When Louganis came out as an openly gay male, he mostly did so for himself, in order to live authentically no matter what the reaction from others would be. By choosing courage over fear, he declared that he was worthy just as he was. What he didn't know was that his courage would inspire others to live an authentic life. On Tuesday's show, Oprah talked about a young man, Michael, who was 12 years old when Greg Louganis appeared on the 1995 show. When Michael heard Louganis speak about the reasons for his coming out and the need to live life authentically, he realized that being gay still meant that you were worthy of love and was no longer something to be feared. "I'd never seen another gay person.

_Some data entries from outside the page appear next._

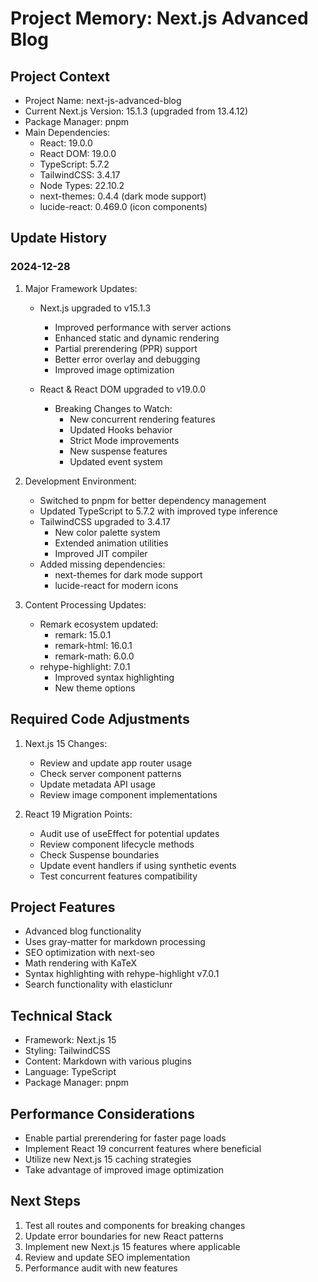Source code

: # Project Memory: Next.js Advanced Blog

## Project Context
- Project Name: next-js-advanced-blog
- Current Next.js Version: 15.1.3 (upgraded from 13.4.12)
- Package Manager: pnpm
- Main Dependencies:
  - React: 19.0.0
  - React DOM: 19.0.0
  - TypeScript: 5.7.2
  - TailwindCSS: 3.4.17
  - Node Types: 22.10.2
  - next-themes: 0.4.4 (dark mode support)
  - lucide-react: 0.469.0 (icon components)

## Update History
### 2024-12-28
1. Major Framework Updates:
   - Next.js upgraded to v15.1.3
     - Improved performance with server actions
     - Enhanced static and dynamic rendering
     - Partial prerendering (PPR) support
     - Better error overlay and debugging
     - Improved image optimization

   - React & React DOM upgraded to v19.0.0
     - Breaking Changes to Watch:
       - New concurrent rendering features
       - Updated Hooks behavior
       - Strict Mode improvements
       - New suspense features
       - Updated event system

2. Development Environment:
   - Switched to pnpm for better dependency management
   - Updated TypeScript to 5.7.2 with improved type inference
   - TailwindCSS upgraded to 3.4.17
     - New color palette system
     - Extended animation utilities
     - Improved JIT compiler
   - Added missing dependencies:
     - next-themes for dark mode support
     - lucide-react for modern icons

3. Content Processing Updates:
   - Remark ecosystem updated:
     - remark: 15.0.1
     - remark-html: 16.0.1
     - remark-math: 6.0.0
   - rehype-highlight: 7.0.1
     - Improved syntax highlighting
     - New theme options

## Required Code Adjustments
1. Next.js 15 Changes:
   - Review and update app router usage
   - Check server component patterns
   - Update metadata API usage
   - Review image component implementations

2. React 19 Migration Points:
   - Audit use of useEffect for potential updates
   - Review component lifecycle methods
   - Check Suspense boundaries
   - Update event handlers if using synthetic events
   - Test concurrent features compatibility

## Project Features
- Advanced blog functionality
- Uses gray-matter for markdown processing
- SEO optimization with next-seo
- Math rendering with KaTeX
- Syntax highlighting with rehype-highlight v7.0.1
- Search functionality with elasticlunr

## Technical Stack
- Framework: Next.js 15
- Styling: TailwindCSS
- Content: Markdown with various plugins
- Language: TypeScript
- Package Manager: pnpm

## Performance Considerations
- Enable partial prerendering for faster page loads
- Implement React 19 concurrent features where beneficial
- Utilize new Next.js 15 caching strategies
- Take advantage of improved image optimization

## Next Steps
1. Test all routes and components for breaking changes
2. Update error boundaries for new React patterns
3. Implement new Next.js 15 features where applicable
4. Review and update SEO implementation
5. Performance audit with new features
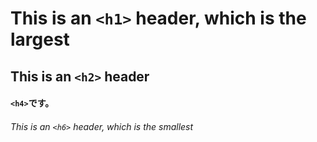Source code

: # This is an `<h1>` header, which is the largest

## This is an `<h2>` header

#### `<h4>`です。

###### This is an `<h6>` header, which is the smallest
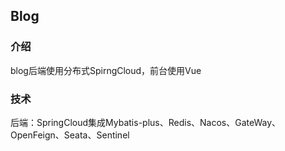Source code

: ## Blog
### 介绍
blog后端使用分布式SpirngCloud，前台使用Vue
### 技术
后端：SpringCloud集成Mybatis-plus、Redis、Nacos、GateWay、OpenFeign、Seata、Sentinel
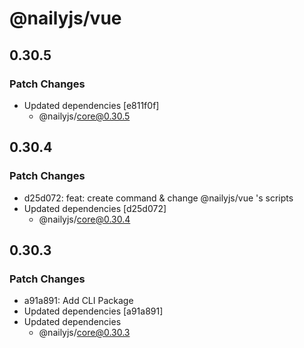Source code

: # @nailyjs/vue

## 0.30.5

### Patch Changes

- Updated dependencies [e811f0f]
  - @nailyjs/core@0.30.5

## 0.30.4

### Patch Changes

- d25d072: feat: create command & change @nailyjs/vue 's scripts
- Updated dependencies [d25d072]
  - @nailyjs/core@0.30.4

## 0.30.3

### Patch Changes

- a91a891: Add CLI Package
- Updated dependencies [a91a891]
- Updated dependencies
  - @nailyjs/core@0.30.3
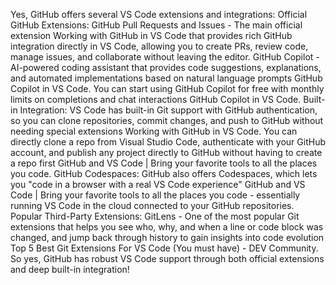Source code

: Yes, GitHub offers several VS Code extensions and integrations:
Official GitHub Extensions:
GitHub Pull Requests and Issues - The main official extension Working with GitHub in VS Code that provides rich GitHub integration directly in VS Code, allowing you to create PRs, review code, manage issues, and collaborate without leaving the editor.
GitHub Copilot - AI-powered coding assistant that provides code suggestions, explanations, and automated implementations based on natural language prompts GitHub Copilot in VS Code. You can start using GitHub Copilot for free with monthly limits on completions and chat interactions GitHub Copilot in VS Code.
Built-in Integration:
VS Code has built-in Git support with GitHub authentication, so you can clone repositories, commit changes, and push to GitHub without needing special extensions Working with GitHub in VS Code. You can directly clone a repo from Visual Studio Code, authenticate with your GitHub account, and publish any project directly to GitHub without having to create a repo first GitHub and VS Code | Bring your favorite tools to all the places you code.
GitHub Codespaces:
GitHub also offers Codespaces, which lets you "code in a browser with a real VS Code experience" GitHub and VS Code | Bring your favorite tools to all the places you code - essentially running VS Code in the cloud connected to your GitHub repositories.
Popular Third-Party Extensions:
GitLens - One of the most popular Git extensions that helps you see who, why, and when a line or code block was changed, and jump back through history to gain insights into code evolution Top 5 Best Git Extensions For VS Code (You must have) - DEV Community.
So yes, GitHub has robust VS Code support through both official extensions and deep built-in integration!
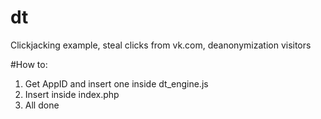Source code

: # dt
Clickjacking example, steal clicks from vk.com, deanonymization visitors

#How to:
1. Get AppID and insert one inside dt_engine.js
2. Insert <noindex><script async src='/dt/dt_start.js'></script></noindex> inside index.php
3. All done
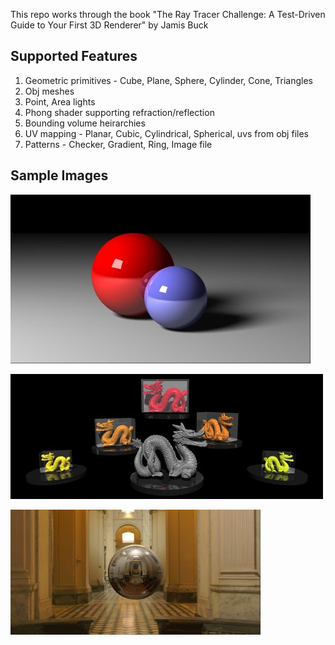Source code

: This repo works through the book "The Ray Tracer Challenge: A Test-Driven Guide to Your First 3D Renderer" by Jamis Buck

## Supported Features
1. Geometric primitives - Cube, Plane, Sphere, Cylinder, Cone, Triangles
2. Obj meshes
3. Point, Area lights
4. Phong shader supporting refraction/reflection
5. Bounding volume heirarchies
6. UV mapping - Planar, Cubic, Cylindrical, Spherical, uvs from obj files
7. Patterns - Checker, Gradient, Ring, Image file


## Sample Images

![JPG](./render1.jpg)

![JPG](./render2.jpg)

![JPG](./render3.jpg)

I thought I was the only one." Validation, inspiration, love and self-worth, were gifts that Louganis gave this young boy that day that allowed him to live a life without questioning his self-worth in the world and without fear of the day when he came out. He talked about how his mother asked him "Do you think you're gay?" and his response was "No, Mom. I don't think I'm gay. I know I'm gay." That is the response of a confident, self-assured young man.
Watching this show and the story of Louganis and Michael was a joy for me. It really showed how beneficial it is for your "self" to embrace who you are and to live your life with authenticity. It takes great courage to embrace our differences, our weaknesses, our vulnerability and expose them to others, but it is necessary to do so if we hope to live a life of authenticity, rather than a fake life in which we desperately try to morph into the socially-accepted norm in order to fit in.
By the way, as Dr Brené Brown explains in the video from my previous post, the word Courage from it's linguistic roots means "telling the story of who you are with your whole heart." Dr Brown also realized that the happiest people are those who "were willing to let go of who they thought they should be in order to be who they were (....) who fully embraced their vulnerability because they realized that "what made them vulnerable is also what made them beautiful."
So don't be afraid to spread your wings, embrace who you are, and shout it to the world. You happiness will be increase and you might become a role model who inspires others to do the same.
What are you going to do for your "Me" today?